Problem to solve: Search the data below for the string "implementations" and copy all lines where it shows up.

(Collected data)

____________________

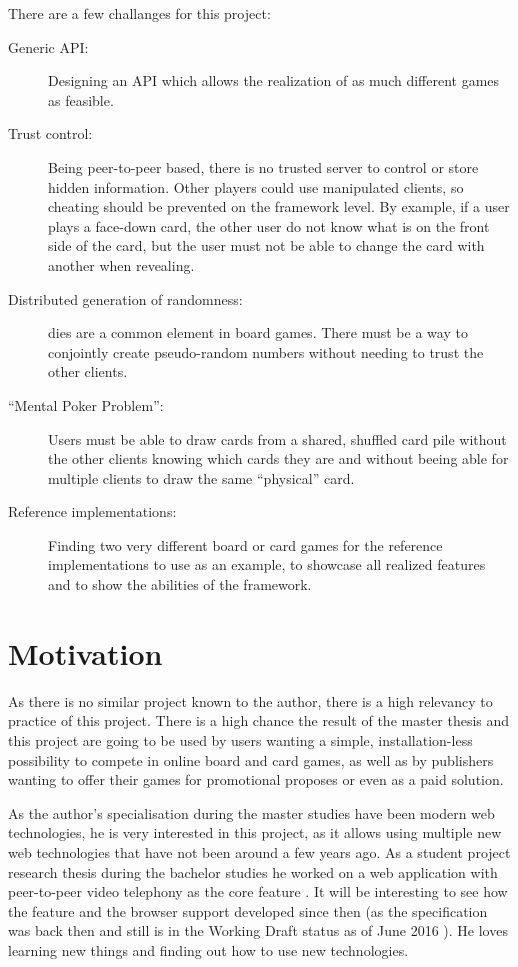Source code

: There are a few challanges for this project:

\begin{description}
  \item[Generic \gls{API}:] Designing an \gls{API} which allows the realization
  of as much different games as feasible.
  \item[Trust control:] Being \gls{peer-to-peer} based, there is no trusted
  server to control or store \gls{hidden information}. Other players could use
  manipulated clients, so cheating should be prevented on the framework level.
  By example, if a user plays a \gls{face}-down card, the other user
  do not know what is on the front side of the card, but the user must not be
  able to change the card with another when revealing.
  \item[Distributed generation of randomness:] \Glspl{die} are a common element
  in board games. There must be a way to conjointly create pseudo-random numbers
  without needing to trust the other clients.
  \item[“Mental Poker Problem”:] Users must be able to draw cards from a
  shared, shuffled card pile without the other clients knowing which cards they
  are and without beeing able for multiple clients to draw the same “physical”
  card.
  \item[Reference implementations:] Finding two very different board or card
  games for the reference implementations to use as an example, to showcase all
  realized features and to show the abilities of the framework.
\end{description}

\section{Motivation}

As there is no similar project known to the author, there is a high relevancy to
practice of this project. There is a high chance the result of the master thesis
and this project are going to be used by users wanting a simple,
installation-less possibility to compete in online board and card games, as well
as by publishers wanting to offer their games for promotional proposes or even
as a paid solution.

As the author's specialisation during the master studies have been modern web
technologies, he is very interested in this project, as it allows using multiple
new web technologies that have not been around a few years ago. As a student
project research thesis during the bachelor studies he worked on a web
application with \gls{peer-to-peer} video telephony as the core feature
\cite{blaser2013practical}. It will be interesting to see how the feature and
the browser support developed since then (as the specification was back then and
still is in the Working Draft status as of June 2016 \cite{w3c2016webrtc}). He
loves learning new things and finding out how to use new technologies.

____________________

Answer to this task:
  \item[Reference implementations:] Finding two very different board or card
  games for the reference implementations to use as an example, to showcase all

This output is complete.